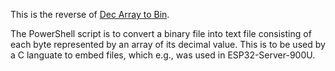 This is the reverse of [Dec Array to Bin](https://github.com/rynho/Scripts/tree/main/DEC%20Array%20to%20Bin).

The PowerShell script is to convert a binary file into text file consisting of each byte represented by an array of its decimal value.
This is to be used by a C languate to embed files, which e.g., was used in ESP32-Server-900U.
■ ■ ■ ■
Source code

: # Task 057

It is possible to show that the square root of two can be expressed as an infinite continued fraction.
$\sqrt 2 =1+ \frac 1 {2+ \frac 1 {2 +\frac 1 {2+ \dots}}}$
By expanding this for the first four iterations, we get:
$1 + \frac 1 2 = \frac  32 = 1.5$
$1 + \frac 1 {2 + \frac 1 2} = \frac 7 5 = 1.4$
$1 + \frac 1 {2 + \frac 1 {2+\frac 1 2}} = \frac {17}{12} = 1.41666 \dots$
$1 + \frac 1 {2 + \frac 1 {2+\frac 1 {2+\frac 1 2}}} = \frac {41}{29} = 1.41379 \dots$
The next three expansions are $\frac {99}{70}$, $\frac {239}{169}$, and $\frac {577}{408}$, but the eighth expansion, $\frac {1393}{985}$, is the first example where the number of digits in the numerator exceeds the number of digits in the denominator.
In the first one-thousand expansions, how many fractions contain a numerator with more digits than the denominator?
■ ■ ■ ■
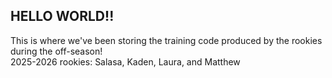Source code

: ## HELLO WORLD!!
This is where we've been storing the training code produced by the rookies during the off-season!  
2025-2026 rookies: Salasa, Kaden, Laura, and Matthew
■ ■ ■ ■
## TASK DIRECTIONS
Output only an exact transcription of the lines above from the one with "2 =1+ \frac" up to and including the one with "In the first".

## RESPONSE TO THIS TASK
$\sqrt 2 =1+ \frac 1 {2+ \frac 1 {2 +\frac 1 {2+ \dots}}}$
By expanding this for the first four iterations, we get:
$1 + \frac 1 2 = \frac  32 = 1.5$
$1 + \frac 1 {2 + \frac 1 2} = \frac 7 5 = 1.4$
$1 + \frac 1 {2 + \frac 1 {2+\frac 1 2}} = \frac {17}{12} = 1.41666 \dots$
$1 + \frac 1 {2 + \frac 1 {2+\frac 1 {2+\frac 1 2}}} = \frac {41}{29} = 1.41379 \dots$
The next three expansions are $\frac {99}{70}$, $\frac {239}{169}$, and $\frac {577}{408}$, but the eighth expansion, $\frac {1393}{985}$, is the first example where the number of digits in the numerator exceeds the number of digits in the denominator.
In the first one-thousand expansions, how many fractions contain a numerator with more digits than the denominator?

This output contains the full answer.